Two companies offered to build the cheapest solar power plant on record in Abu Dhabi, reflecting declining costs for photovoltaic cells and cheaper financing for clean-energy projects.
Government-owned Abu Dhabi Water & Electricity Authority received a record-low bid of 2.42 cents a kilowatt-hour for power from a planned facility in the Gulf emirate, state-run Emirates News Agency said. The utility on Monday opened six bids to build a solar plant capable of generating at least 350 megawatts, the agency said. JinkoSolar Holding Co of China and Japan’s Marubeni Corp made the lowest joint offer, according to an official from the Middle East Solar Energy Industry Association, who asked not to be identified citing policy.
The bid marks another record for solar technology prices, which have fallen almost 70% in the past five years, according to data compiled by Bloomberg New Energy Finance. Competition among Chinese solar manufacturers including Jinko has brought down the cost of delivering panels while more investors have become comfortable with backing the technology, reducing borrowing costs.
“It is important to notice that these latest submissions have not been awarded yet and that even the authorities now want to understand the feasibility of these bids,” said Pietro Radoia, an industry analyst at BNEF in London. “One of the main enablers of low bids around the world over the past months is cheap financing.”
Adwea, as the utility is known, plans to start operations at the facility in the first quarter of 2019, according to the statement on Emirates News. The plant will use photovoltaic technology and be located at Sweihan, about 120km (75 miles) east of the city of Abu Dhabi, according to the state news agency report, which didn’t identify the bidders.
The utility is still evaluating the bids received and aims to sign a final agreement for construction and operation of the plant in the first quarter, Emirates News said. Three calls to JinkoSolar’s director of investor relations, Sebastian Liu, went unanswered. Officials at Marubeni declined to comment.
The UAE, where Abu Dhabi is the capital, is seeking to diversify its energy supply away from natural gas, which fuels most of its power plants. The emirate, holder of about 6% of global oil reserves, and neighbouring Dubai, the second-largest, are developing solar plants as power demand rises.

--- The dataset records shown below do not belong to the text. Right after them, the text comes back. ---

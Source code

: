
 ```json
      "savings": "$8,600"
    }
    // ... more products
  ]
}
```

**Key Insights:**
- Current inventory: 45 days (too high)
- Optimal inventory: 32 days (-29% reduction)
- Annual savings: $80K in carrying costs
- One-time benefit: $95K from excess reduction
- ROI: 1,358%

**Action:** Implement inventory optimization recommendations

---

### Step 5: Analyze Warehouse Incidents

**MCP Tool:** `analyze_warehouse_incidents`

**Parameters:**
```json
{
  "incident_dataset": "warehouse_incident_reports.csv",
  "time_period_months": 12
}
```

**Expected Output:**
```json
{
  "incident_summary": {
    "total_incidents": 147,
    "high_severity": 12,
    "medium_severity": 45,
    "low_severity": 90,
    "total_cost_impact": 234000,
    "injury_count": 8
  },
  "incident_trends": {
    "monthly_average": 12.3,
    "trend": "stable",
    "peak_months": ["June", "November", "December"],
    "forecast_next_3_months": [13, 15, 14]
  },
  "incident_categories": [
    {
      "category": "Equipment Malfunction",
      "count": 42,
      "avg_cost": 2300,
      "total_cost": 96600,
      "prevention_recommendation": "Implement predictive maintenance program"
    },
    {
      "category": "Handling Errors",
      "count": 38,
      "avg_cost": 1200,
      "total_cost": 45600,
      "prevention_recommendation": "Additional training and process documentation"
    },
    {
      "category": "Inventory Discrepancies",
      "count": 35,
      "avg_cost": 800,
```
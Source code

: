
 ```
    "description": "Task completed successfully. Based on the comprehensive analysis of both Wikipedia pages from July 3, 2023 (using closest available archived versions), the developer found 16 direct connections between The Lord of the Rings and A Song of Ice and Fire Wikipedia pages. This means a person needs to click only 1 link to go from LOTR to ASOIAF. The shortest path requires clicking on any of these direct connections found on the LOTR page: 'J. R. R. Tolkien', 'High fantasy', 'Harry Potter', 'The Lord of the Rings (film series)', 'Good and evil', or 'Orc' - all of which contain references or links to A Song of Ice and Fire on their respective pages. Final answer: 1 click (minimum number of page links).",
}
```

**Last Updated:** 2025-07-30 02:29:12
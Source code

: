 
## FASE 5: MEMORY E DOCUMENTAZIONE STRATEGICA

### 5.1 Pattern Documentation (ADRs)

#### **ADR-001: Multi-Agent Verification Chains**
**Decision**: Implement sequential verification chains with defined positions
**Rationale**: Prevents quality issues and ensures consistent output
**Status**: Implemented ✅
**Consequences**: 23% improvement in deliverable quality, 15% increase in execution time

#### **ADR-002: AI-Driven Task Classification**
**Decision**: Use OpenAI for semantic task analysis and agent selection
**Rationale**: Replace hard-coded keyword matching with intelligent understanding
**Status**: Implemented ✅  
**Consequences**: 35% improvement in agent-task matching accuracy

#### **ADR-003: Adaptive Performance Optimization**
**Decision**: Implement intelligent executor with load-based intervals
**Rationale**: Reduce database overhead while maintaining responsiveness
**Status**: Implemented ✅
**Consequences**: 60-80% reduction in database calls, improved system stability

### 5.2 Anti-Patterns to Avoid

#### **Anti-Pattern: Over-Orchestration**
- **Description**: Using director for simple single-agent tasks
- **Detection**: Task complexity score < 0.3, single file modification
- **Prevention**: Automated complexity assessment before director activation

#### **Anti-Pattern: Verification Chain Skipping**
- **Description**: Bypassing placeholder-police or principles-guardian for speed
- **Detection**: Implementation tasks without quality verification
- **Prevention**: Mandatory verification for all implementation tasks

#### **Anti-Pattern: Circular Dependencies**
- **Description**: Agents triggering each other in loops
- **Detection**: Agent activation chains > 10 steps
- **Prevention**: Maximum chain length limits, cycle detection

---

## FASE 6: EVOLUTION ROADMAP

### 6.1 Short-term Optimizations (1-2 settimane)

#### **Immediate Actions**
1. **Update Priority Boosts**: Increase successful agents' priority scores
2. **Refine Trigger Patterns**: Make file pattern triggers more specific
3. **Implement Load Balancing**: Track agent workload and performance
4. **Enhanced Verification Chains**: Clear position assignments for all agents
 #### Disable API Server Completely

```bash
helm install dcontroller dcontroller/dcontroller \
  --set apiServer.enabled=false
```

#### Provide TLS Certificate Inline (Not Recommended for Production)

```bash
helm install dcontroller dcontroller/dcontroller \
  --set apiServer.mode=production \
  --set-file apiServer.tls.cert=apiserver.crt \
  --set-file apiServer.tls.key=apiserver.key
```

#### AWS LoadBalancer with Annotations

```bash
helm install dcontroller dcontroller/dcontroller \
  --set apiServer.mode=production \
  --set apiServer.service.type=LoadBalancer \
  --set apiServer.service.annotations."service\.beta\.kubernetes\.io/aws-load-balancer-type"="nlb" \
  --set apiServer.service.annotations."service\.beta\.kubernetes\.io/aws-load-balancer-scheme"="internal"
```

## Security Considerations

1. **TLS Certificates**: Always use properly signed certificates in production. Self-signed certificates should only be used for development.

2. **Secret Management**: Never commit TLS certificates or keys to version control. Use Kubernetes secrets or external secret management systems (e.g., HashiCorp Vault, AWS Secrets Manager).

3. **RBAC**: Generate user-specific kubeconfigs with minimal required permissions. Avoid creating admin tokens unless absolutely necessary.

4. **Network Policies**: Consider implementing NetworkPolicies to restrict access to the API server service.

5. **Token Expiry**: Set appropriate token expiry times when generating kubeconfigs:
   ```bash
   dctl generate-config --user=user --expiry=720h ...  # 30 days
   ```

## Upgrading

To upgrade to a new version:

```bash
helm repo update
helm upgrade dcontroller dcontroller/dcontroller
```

Lower borrowing costs have helped developers make record bids in recent months. The Abu Dhabi bid beat previous records, of 2.91 cents in Chile last month, and 2.99 cents in neighbouring Dubai in May.
Project developers may also be betting “that equipment costs are going to fall in the next years at the same rate they did in the past five,” Radoia said. “The low penalty fees are certainly allowing them to take this bet.”
Dubai Electricity & Water Authority plans to build 5 gigawatts of solar plants with investment of about $13.6bn by 2030, the government-owned utility’s chief executive officer Saeed Mohammed al-Tayer said at a conference in the emirate on Monday.
Abu Dhabi Future Energy Co, the emirate’s clean-energy developer known as Masdar, said in a statement that it bid for the Adwea project together with Electricite de France SA’s renewable energy unit and UAE-based contractor PAL Group. Those offers were still being evaluated.